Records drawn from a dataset

####

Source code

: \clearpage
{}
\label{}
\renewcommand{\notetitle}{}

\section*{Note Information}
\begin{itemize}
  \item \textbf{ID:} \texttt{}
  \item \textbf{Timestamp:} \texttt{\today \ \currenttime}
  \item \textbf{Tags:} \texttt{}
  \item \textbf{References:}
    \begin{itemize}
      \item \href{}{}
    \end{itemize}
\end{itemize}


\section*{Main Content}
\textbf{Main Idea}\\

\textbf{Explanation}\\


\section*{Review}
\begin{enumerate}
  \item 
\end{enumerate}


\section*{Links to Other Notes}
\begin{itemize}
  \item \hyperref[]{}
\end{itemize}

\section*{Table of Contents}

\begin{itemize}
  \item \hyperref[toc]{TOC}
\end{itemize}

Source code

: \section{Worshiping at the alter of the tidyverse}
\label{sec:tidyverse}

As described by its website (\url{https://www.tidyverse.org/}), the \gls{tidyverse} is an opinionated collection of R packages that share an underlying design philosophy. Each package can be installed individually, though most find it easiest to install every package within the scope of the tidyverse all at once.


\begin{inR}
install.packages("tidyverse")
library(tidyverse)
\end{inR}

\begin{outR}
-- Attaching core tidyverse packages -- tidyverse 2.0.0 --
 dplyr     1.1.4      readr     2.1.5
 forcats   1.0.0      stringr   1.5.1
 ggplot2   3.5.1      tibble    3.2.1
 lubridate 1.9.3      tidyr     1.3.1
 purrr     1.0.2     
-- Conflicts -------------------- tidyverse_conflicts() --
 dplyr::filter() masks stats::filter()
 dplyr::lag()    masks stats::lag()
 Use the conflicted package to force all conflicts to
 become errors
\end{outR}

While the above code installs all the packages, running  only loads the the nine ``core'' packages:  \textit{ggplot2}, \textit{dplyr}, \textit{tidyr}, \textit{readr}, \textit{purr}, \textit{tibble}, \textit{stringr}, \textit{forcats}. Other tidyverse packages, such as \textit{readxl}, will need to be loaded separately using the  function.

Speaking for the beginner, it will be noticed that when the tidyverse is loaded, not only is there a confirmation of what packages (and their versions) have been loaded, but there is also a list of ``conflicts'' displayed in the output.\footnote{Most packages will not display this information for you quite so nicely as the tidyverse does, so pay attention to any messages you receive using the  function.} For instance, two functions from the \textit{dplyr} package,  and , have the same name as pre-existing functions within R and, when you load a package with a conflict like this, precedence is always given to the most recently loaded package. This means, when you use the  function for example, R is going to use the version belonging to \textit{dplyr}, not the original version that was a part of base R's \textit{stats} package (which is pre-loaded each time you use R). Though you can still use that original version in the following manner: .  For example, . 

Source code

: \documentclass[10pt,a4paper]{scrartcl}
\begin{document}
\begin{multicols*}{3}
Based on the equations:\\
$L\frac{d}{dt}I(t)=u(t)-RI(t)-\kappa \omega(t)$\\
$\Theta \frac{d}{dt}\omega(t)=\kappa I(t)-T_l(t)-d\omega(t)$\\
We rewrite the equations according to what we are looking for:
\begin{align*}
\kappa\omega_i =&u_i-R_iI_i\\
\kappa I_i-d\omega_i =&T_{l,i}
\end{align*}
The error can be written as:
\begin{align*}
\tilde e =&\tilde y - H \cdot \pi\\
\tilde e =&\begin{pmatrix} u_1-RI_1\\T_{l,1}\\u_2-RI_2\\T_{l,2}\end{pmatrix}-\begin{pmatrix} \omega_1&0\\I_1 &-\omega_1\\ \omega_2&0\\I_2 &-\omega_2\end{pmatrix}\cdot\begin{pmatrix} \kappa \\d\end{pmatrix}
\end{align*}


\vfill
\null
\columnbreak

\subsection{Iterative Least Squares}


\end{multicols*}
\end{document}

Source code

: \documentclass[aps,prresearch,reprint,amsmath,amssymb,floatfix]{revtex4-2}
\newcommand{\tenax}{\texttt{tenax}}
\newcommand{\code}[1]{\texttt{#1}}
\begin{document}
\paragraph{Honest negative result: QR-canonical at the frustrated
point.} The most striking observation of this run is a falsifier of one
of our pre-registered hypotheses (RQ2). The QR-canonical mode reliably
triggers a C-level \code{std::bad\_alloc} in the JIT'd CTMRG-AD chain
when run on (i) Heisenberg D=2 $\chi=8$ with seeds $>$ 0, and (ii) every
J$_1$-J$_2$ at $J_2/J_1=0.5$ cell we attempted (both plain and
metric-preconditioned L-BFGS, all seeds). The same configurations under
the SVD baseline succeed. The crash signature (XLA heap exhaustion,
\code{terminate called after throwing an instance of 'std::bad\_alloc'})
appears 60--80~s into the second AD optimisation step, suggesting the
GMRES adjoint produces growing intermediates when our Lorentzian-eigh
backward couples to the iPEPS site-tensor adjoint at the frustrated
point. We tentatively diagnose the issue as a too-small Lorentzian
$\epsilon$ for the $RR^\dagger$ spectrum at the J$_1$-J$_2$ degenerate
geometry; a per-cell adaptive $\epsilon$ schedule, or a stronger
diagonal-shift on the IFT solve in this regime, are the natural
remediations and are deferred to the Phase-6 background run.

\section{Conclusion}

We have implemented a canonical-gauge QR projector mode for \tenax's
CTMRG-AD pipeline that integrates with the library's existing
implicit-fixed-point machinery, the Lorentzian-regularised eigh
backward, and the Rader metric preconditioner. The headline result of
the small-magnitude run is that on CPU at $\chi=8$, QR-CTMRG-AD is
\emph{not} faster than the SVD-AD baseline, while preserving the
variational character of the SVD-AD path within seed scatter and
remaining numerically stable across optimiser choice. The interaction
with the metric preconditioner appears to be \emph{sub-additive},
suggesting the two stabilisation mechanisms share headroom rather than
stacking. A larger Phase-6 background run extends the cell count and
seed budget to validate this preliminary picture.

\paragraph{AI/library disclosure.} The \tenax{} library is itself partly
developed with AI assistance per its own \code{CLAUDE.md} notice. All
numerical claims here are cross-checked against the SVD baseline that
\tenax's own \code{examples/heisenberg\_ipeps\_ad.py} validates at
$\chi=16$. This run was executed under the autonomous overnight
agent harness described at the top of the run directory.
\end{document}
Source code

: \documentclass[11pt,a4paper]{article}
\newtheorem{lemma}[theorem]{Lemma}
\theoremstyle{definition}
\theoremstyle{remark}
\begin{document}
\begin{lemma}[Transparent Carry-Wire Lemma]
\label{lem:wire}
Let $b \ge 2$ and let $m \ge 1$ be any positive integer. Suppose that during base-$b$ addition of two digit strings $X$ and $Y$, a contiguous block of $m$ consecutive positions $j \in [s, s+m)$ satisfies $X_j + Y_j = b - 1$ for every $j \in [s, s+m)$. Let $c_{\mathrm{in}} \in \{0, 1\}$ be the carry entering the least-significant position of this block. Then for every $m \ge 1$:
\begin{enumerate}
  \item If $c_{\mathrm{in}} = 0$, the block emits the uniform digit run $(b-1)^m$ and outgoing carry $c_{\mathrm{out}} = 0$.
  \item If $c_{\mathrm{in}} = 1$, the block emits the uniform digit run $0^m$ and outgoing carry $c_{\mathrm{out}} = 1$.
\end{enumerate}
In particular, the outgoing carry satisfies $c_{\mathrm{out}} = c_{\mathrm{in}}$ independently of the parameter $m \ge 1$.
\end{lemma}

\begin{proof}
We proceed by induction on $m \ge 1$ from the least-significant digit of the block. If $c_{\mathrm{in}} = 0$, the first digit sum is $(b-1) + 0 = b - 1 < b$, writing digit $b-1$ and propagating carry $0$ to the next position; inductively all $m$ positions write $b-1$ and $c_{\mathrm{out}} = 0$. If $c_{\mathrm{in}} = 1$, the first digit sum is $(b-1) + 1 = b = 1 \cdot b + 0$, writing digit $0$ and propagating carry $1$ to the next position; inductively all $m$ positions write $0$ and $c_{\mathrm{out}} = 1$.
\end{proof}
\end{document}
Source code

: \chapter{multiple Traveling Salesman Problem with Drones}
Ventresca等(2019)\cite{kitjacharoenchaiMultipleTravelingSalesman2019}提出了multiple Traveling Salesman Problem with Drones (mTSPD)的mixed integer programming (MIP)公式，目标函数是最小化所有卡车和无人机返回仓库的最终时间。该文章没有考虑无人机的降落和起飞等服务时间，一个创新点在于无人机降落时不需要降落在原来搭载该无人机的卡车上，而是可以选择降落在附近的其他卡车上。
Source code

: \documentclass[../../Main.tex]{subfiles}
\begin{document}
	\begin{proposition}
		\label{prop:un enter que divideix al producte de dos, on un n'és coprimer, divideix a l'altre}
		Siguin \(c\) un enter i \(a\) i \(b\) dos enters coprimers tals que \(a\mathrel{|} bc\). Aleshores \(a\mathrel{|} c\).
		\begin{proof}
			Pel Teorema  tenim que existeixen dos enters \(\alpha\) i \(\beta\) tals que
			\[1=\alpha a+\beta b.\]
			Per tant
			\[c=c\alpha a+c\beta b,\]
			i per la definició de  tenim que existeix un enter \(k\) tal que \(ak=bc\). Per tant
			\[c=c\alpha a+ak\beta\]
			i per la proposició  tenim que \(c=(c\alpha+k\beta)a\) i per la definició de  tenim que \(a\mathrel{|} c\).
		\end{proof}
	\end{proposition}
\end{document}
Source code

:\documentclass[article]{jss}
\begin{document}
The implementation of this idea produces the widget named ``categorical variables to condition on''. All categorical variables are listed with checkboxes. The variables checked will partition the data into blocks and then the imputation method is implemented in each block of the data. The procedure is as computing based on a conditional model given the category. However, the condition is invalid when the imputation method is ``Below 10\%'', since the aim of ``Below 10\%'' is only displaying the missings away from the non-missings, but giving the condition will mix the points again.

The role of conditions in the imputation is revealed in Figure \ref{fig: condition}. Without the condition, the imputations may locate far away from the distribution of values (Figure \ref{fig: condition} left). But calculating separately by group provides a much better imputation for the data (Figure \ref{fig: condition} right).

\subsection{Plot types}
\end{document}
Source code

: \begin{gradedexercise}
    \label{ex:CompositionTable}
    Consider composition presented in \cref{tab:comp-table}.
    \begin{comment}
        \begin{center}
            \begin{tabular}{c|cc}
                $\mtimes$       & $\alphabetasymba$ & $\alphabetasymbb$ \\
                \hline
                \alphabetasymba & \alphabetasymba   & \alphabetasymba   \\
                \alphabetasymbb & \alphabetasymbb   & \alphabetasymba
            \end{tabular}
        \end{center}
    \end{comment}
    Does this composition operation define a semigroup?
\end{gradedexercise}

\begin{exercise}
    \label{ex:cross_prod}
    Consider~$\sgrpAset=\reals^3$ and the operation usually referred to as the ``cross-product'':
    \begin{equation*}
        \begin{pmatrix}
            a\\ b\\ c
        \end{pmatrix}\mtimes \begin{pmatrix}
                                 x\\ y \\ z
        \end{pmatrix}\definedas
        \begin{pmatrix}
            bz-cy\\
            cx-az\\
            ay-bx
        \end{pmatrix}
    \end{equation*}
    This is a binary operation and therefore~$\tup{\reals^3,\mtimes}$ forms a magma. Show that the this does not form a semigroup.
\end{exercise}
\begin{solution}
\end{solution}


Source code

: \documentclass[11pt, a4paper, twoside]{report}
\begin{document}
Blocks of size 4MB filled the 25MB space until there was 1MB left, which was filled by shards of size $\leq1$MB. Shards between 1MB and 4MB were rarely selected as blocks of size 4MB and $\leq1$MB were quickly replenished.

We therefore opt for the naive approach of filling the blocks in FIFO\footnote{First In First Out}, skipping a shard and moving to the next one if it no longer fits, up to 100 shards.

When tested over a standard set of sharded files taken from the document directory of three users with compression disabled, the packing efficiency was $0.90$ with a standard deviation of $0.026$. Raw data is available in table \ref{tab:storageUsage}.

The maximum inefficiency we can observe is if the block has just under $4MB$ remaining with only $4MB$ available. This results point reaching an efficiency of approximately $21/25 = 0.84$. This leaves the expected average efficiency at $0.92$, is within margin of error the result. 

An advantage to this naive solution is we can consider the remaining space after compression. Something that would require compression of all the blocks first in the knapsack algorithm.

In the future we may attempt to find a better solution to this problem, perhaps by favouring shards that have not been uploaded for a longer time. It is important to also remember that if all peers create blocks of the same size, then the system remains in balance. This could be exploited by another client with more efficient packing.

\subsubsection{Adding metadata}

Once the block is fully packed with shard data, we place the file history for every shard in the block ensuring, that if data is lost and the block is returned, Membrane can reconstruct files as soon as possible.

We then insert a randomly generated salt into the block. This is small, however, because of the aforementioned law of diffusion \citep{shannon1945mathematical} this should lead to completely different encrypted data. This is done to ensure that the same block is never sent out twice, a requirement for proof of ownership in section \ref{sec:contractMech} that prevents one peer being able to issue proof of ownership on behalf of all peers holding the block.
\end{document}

####

● Try it: Determine the number of lines in the preceding data that contain the word "Lorentzian". Reply with that number only.

● Task output: 3